First one laid out. How many of these do we have?
We laid out the second one before we spread out the first one. We wanted to lay out as many as we could before we started to spread them out.
Laying the second plastic sheet.
The first problem we encountered was that the blue tarp got pretty hot in the sun, and we were having to kneel and run our hands right over it to get the plastic laid out. We were getting a little hot. Then as we started to get layers of plastic laid out, we found it was getting even hotter. It was acting as a solar collector with additional layers of glass being laid over it, holding more and more heat in. It became painful. We kept working and got both full layers of plastic laid down on the first 10 feet of the roof. It was now time to start getting drainage material up there. Moving these things onto the roof was a challenge.
No, this was not fun!
As we continued into the afternoon, trying to get to a stopping point so we could go get lunch, the wind started to gust. It would be very calm for a bit, we would cook up on the roof, but get plastic laid. Then we would get a gust, and it would throw the plastic, or the drainage layer we were working on, and we would have to chase it, and get it back in position. This became quite frustrating and we were getting exhausted. We finally got enough stuff in place, and put weights across it all so we could leave for lunch. While we were at lunch, I called Adam, and my brother and asked them to come out and help us get the roof to a point where we could leave it for the day. Adam and John showed up, and helped us finish getting the first four drainage sheets in place. That covered the plastic sheets we had managed to lay down. They also helped move the sand bags, concrete edging and other materials for weighting things down, into place. I hoped we had enough to keep things in place. Matt showed up just as we finished with the roof. After Adam and John left, Matt helped me get the frames off the piers for the solar array. Now they look like this.

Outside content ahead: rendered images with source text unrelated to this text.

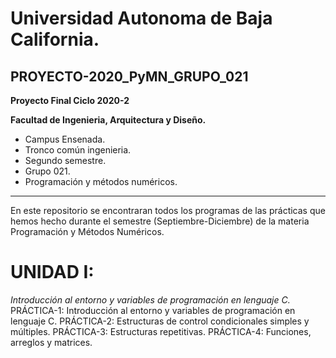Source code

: # Universidad Autonoma de Baja California.

##  PROYECTO-2020_PyMN_GRUPO_021

**Proyecto Final Ciclo 2020-2**

**Facultad de Ingenieria, Arquitectura y Diseño.**

* Campus Ensenada.
* Tronco común ingenieria. 
* Segundo semestre.       
* Grupo 021.
* Programación y métodos numéricos.


 ---
 En este repositorio se encontraran todos los programas de las prácticas que hemos hecho durante el semestre (Septiembre-Diciembre) de la materia Programación y Métodos Numéricos. 

# UNIDAD I:

_Introducción al entorno y variables de programación en lenguaje C._
PRÁCTICA-1: Introducción al entorno y variables de programación en lenguaje C.
PRÁCTICA-2: Estructuras de control condicionales simples y múltiples.
PRÁCTICA-3: Estructuras repetitivas.
PRÁCTICA-4: Funciones, arreglos y matrices.
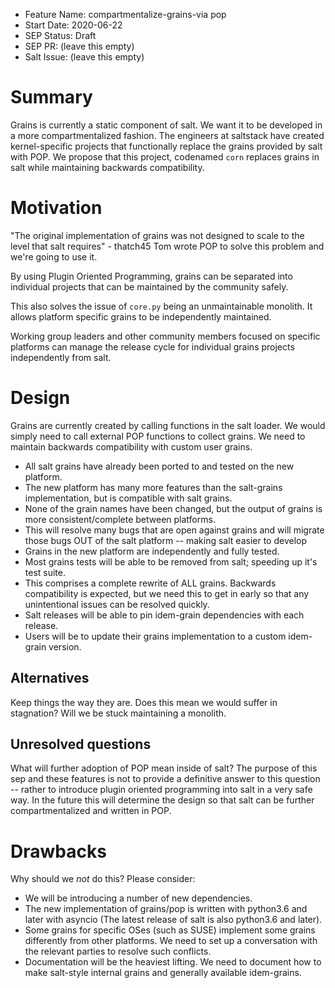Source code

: - Feature Name: compartmentalize-grains-via pop
- Start Date: 2020-06-22
- SEP Status: Draft
- SEP PR: (leave this empty)
- Salt Issue: (leave this empty)

# Summary
[summary]: #summary

Grains is currently a static component of salt.  We want it to be developed in a more compartmentalized fashion.
The engineers at saltstack have created kernel-specific projects that functionally replace the grains
provided by salt with POP.  We propose that this project, codenamed `corn` replaces grains in salt while
maintaining backwards compatibility.

# Motivation
[motivation]: #motivation

"The original implementation of grains was not designed to scale to the level that salt requires" - thatch45
Tom wrote POP to solve this problem and we're going to use it. 

By using Plugin Oriented Programming, grains can be separated into individual projects that can be maintained
by the community safely.

This also solves the issue of `core.py` being an unmaintainable monolith.  It allows platform specific grains
to be independently maintained.

Working group leaders and other community members focused on specific platforms can manage the release cycle for
individual grains projects independently from salt.

# Design
[design]: #detailed-design

Grains are currently created by calling functions in the salt loader.  We would simply need to call
external POP functions to collect grains.  We need to maintain backwards compatibility with custom user grains.

- All salt grains have already been ported to and tested on the new platform.
- The new platform has many more features than the salt-grains implementation, but is compatible with salt grains.
- None of the grain names have been changed, but the output of grains is more consistent/complete between platforms.
- This will resolve many bugs that are open against grains and will migrate those bugs OUT of the salt
platform -- making salt easier to develop
- Grains in the new platform are independently and fully tested.
- Most grains tests will be able to be removed from salt; speeding up it's test suite.
- This comprises a complete rewrite of ALL grains.  Backwards compatibility is expected, but we need this to get
in early so that any unintentional issues can be resolved quickly.
- Salt releases will be able to pin idem-grain dependencies with each release.
- Users will be to update their grains implementation to a custom idem-grain version.

## Alternatives
[alternatives]: #alternatives

Keep things the way they are.  Does this mean we would suffer in stagnation?  Will we be stuck maintaining a monolith.

## Unresolved questions
[unresolved]: #unresolved-questions

What will further adoption of POP mean inside of salt?  The purpose of this sep and these features is not to provide
a definitive answer to this question -- rather to introduce plugin oriented programming into salt in a very safe way.
In the future this will determine the design so that salt can be further compartmentalized and written in POP.

# Drawbacks
[drawbacks]: #drawbacks

Why should we *not* do this? Please consider:

- We will be introducing a number of new dependencies.
- The new implementation of grains/pop is written with python3.6 and later with asyncio
(The latest release of salt is also python3.6 and later).
- Some grains for specific OSes (such as SUSE) implement some grains differently from other platforms.  We need
to set up a conversation with the relevant parties to resolve such conflicts.
- Documentation will be the heaviest lifting.  We need to document how to make salt-style internal grains and generally
available idem-grains.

Ready for the racks to be installed.
I set up my camera at the beginning of the day to take photos of how this progressed:
We still have to get the rest of the plastic and drainage materials on the roof before the top soil is put up there. Now we are watching the weather forecasts to see when the next opportunity will be to try to finish this up.
We had thunderstorms and tornadoes come through the area last night. I was worried about what might have happended, but there was nothing I could do about it. Marcus was nice enough to make a stop by the house today, and reported that everything looked to still be in place. I was quite relieved.